Dataset excerpts: Begin

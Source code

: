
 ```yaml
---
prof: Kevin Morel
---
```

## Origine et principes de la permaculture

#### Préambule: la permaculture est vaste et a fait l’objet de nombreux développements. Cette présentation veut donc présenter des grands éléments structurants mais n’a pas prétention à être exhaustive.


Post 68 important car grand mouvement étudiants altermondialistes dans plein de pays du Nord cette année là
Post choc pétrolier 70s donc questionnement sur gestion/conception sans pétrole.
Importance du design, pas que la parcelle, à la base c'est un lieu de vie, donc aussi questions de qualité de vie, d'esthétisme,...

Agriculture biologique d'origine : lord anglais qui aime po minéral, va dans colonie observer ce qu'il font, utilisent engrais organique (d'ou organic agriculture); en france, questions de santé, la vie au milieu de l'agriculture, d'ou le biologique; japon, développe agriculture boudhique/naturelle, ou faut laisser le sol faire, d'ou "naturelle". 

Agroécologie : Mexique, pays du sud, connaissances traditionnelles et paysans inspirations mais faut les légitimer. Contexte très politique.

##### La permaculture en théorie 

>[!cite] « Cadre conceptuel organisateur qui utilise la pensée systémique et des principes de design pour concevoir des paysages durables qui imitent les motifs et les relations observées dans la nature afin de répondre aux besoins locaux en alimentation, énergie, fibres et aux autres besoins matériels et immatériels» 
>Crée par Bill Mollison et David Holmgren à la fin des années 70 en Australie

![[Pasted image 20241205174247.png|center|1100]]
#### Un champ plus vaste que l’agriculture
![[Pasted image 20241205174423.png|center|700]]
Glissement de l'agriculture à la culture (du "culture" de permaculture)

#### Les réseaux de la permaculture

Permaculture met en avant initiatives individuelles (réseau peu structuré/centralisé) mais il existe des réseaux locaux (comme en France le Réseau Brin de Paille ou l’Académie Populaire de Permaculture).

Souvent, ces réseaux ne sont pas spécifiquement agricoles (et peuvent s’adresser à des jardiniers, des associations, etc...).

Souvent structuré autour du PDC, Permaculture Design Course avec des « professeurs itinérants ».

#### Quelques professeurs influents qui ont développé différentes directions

Dataset excerpts: End

# [Problem requirements]
Provide an exact transcript of the lines from the one that holds "Agriculture biologique d'origine" through the final line of the data above.

# [Answer]
Agriculture biologique d'origine : lord anglais qui aime po minéral, va dans colonie observer ce qu'il font, utilisent engrais organique (d'ou organic agriculture); en france, questions de santé, la vie au milieu de l'agriculture, d'ou le biologique; japon, développe agriculture boudhique/naturelle, ou faut laisser le sol faire, d'ou "naturelle". 

Agroécologie : Mexique, pays du sud, connaissances traditionnelles et paysans inspirations mais faut les légitimer. Contexte très politique.

##### La permaculture en théorie 

>[!cite] « Cadre conceptuel organisateur qui utilise la pensée systémique et des principes de design pour concevoir des paysages durables qui imitent les motifs et les relations observées dans la nature afin de répondre aux besoins locaux en alimentation, énergie, fibres et aux autres besoins matériels et immatériels» 
>Crée par Bill Mollison et David Holmgren à la fin des années 70 en Australie

![[Pasted image 20241205174247.png|center|1100]]
#### Un champ plus vaste que l’agriculture
![[Pasted image 20241205174423.png|center|700]]
Glissement de l'agriculture à la culture (du "culture" de permaculture)

#### Les réseaux de la permaculture

Permaculture met en avant initiatives individuelles (réseau peu structuré/centralisé) mais il existe des réseaux locaux (comme en France le Réseau Brin de Paille ou l’Académie Populaire de Permaculture).

Souvent, ces réseaux ne sont pas spécifiquement agricoles (et peuvent s’adresser à des jardiniers, des associations, etc...).

Souvent structuré autour du PDC, Permaculture Design Course avec des « professeurs itinérants ».

#### Quelques professeurs influents qui ont développé différentes directions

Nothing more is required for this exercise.